Batik Kotagede, Industri

Masyarakat Kotagede merupakan pengusaha dan pedagang yang cukup tangguh. Bila ada jenis usaha yang dianggap lebih menguntungkan, mereka tidak ragu-ragu mengalihkan usaha ke bidang baru. Seperti mengalihkan usaha di bidang batik. Menurut catatan H.J. van Mook tahun 1922 di Kotagede cukup banyak pengusaha batik, sangat disayangkan karena saat ini sudah tidak tersisa lagi.

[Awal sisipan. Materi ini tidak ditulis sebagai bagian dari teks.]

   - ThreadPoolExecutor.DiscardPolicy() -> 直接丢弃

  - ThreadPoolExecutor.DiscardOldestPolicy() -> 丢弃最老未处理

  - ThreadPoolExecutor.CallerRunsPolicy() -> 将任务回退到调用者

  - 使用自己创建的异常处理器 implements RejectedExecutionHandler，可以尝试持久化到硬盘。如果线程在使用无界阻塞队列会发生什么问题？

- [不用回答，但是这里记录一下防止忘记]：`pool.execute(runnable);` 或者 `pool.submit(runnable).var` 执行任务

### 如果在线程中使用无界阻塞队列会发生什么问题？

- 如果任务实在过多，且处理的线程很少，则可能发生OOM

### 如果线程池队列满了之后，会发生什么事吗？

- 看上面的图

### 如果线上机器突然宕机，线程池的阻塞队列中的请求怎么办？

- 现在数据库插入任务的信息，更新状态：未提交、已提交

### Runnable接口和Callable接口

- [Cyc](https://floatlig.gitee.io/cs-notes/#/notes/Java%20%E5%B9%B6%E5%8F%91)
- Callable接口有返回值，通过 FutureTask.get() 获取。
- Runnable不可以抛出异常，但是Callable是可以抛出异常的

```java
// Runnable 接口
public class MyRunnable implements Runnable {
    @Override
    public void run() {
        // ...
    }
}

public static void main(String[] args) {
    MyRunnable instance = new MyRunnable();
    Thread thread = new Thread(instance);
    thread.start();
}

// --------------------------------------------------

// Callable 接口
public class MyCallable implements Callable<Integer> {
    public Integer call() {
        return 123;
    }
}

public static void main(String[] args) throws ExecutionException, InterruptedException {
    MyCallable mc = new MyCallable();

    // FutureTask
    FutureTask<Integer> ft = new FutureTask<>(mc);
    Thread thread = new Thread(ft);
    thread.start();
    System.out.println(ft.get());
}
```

Dalam proses pembuatan batik, sebenarnya sederhana yaitu menggunakan bahan malam/lilin yang tidak tembus zat cair (pewarna) untuk menutupi gambar yang tidak dikehendaki terkena warna. Ditinjau dari sudut teknologi ada dua perbedaan pokok dalam cara melekatkan malam pada kain, yaitu menggunakan canthing dan menggunakan cap (masih ada cara lain yaitu menggunakan kuas). Sehingga dikenal adanya batik tulis yang digarap dengan Canthing dan batik cap yang dikerjakan dengan cap. Pada umumnya batik tulis lebih mahal dibandingkan batik cap, karena proses pengerjaannya yang sangat berbeda. Pada batik cap dapat dikerjakan dengan cepat dan dan dalam jumlah yang banyak. Sedangkan batik dengan menggunakan Canthing selain membutuhkan waktu yang lama juga menuntut kesabaran dan ketelitian. Meskipun ada perbedaan cara melekatkan lilin, dalam proses pemberian warna dan penggarapan selanjutnya tetap sama.

Dalam proses pembuatan batik tulis yang masih dilakukan dengan cara tradisional, diperlukan persiapan-persiapan, meliputi:
Alat-alat yang diperlukan: Canthing, Wajan, Anglo, Tepas, Gawangan, Bandul, Dingklik, Cap, Kuwas, dan Kerok.

Bahan-bahan yang diperlukan: Kain mori, lilin batik/Malam, zat pewarna sebelum dikenal zat pewarna sintetis, untuk pembuatan batik tradisional digunakan zat pewarna dari tumbuh-tumbuhan yang menghasilkan warna coklat dari kulit pohon gambir, dan daun teh. Sedangkan untuk warna biru tua dari zat warna indigo yang diambil dari daun nila.

Sedangkan proses pengerjaannya dimulai dari mencuci Kain yang akan dibatik, dikanji (tergantung jenis bahannya; ada bahan yang tidak perlu dikanji), kemudian dijemur. Setelah kering kain di Kemplong. Tahap pekerjaan selanjutnya memberi gambar dengan di Corek. Ada yang digambar seluruh polanya, ada yan ghanya berupa garis-garis yang membagi bidang yang nantinya akan diisi dengan motif-motif yang berulang secara geometris, langsung dengan Canthing. Pola yang sudah jadi kemudian diikuti garis-garis gambarnya dengan canthing. Pembatikan pendahuluan ini biasanya disebut dengan istilah di Klowong. Hasil klowongan berupa out-line kemudian diisi dengan elemen-elemen hiasan secara detail. Bila satu sisi telah selesai dibatik, maka kain batik di bidang kain ini dibalik dan di bidang kain ini dilakukan pembatikan pula menurut gambar yang telah dibatik di sebaliknya (diterusi). Dengan demikian selesailah gambar yang berupa garis-garis luarnya. Tapi sebelum diberi warna masih ada penempelan lilin tidak secara membuat garis-garis, namun dengan cara mengisi bidang-bidang yang tidak dikehendaki terkena warna dengan alat kuwas (Nemboki). Dengan demikian siaplah kain yang sudah dibatik tersebut untuk diberi warna.

Kain yang sudah dibatik dicelupkan ke dalam zat pewarna. Biasanya digunakan warna dasar biru. Proses pemberian warna biru ini disebut dengan istilah Medel atau Mbironi. Untuk batik Solo, Yogyakarta dan lain-lain daerah, yang disebut sebagai batik Sogan, setelah dibironi, langsung di Celup dengan warna soga. Setelah pemberian warna selesai, malam yang melekat dihapus dengan cara di kerok dan digodog (dilorot) dan dibersihkan lagi dengan di Byok sampai sisa-sisa malam tidak nampak lagi. Selanjutnya dikanji, dijemur, dilipat, dikemplong dan siap untuk dipasarkan.
Bila dalam proses pemberian warna diperlukan untuk memberi warna pada bidang-bidang yang terbatas luasnya, dapat dilakukan dengan cara men-colet-kan larutan kental zat warna dengan memakai kuas.